* [Task goal]: Which lines of the records contain the word "mean"? Show each of them.

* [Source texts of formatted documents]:
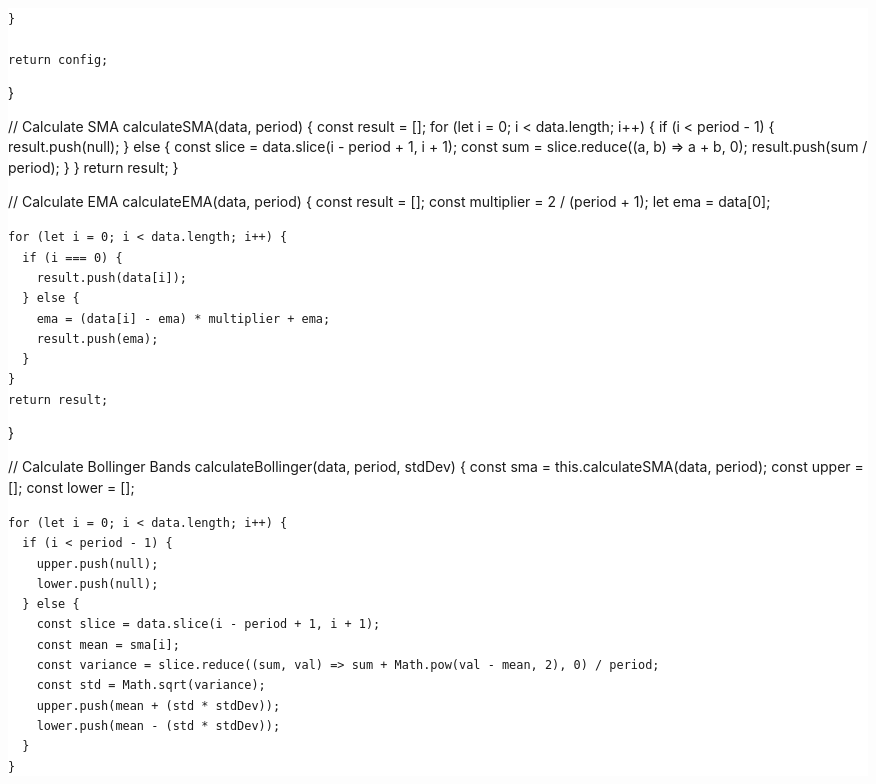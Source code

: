     }
    
    return config;
  }
  
  // Calculate SMA
  calculateSMA(data, period) {
    const result = [];
    for (let i = 0; i < data.length; i++) {
      if (i < period - 1) {
        result.push(null);
      } else {
        const slice = data.slice(i - period + 1, i + 1);
        const sum = slice.reduce((a, b) => a + b, 0);
        result.push(sum / period);
      }
    }
    return result;
  }
  
  // Calculate EMA
  calculateEMA(data, period) {
    const result = [];
    const multiplier = 2 / (period + 1);
    let ema = data[0];
    
    for (let i = 0; i < data.length; i++) {
      if (i === 0) {
        result.push(data[i]);
      } else {
        ema = (data[i] - ema) * multiplier + ema;
        result.push(ema);
      }
    }
    return result;
  }
  
  // Calculate Bollinger Bands
  calculateBollinger(data, period, stdDev) {
    const sma = this.calculateSMA(data, period);
    const upper = [];
    const lower = [];
    
    for (let i = 0; i < data.length; i++) {
      if (i < period - 1) {
        upper.push(null);
        lower.push(null);
      } else {
        const slice = data.slice(i - period + 1, i + 1);
        const mean = sma[i];
        const variance = slice.reduce((sum, val) => sum + Math.pow(val - mean, 2), 0) / period;
        const std = Math.sqrt(variance);
        upper.push(mean + (std * stdDev));
        lower.push(mean - (std * stdDev));
      }
    }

* [Answer below]:
        const mean = sma[i];
        const variance = slice.reduce((sum, val) => sum + Math.pow(val - mean, 2), 0) / period;
        upper.push(mean + (std * stdDev));
        lower.push(mean - (std * stdDev));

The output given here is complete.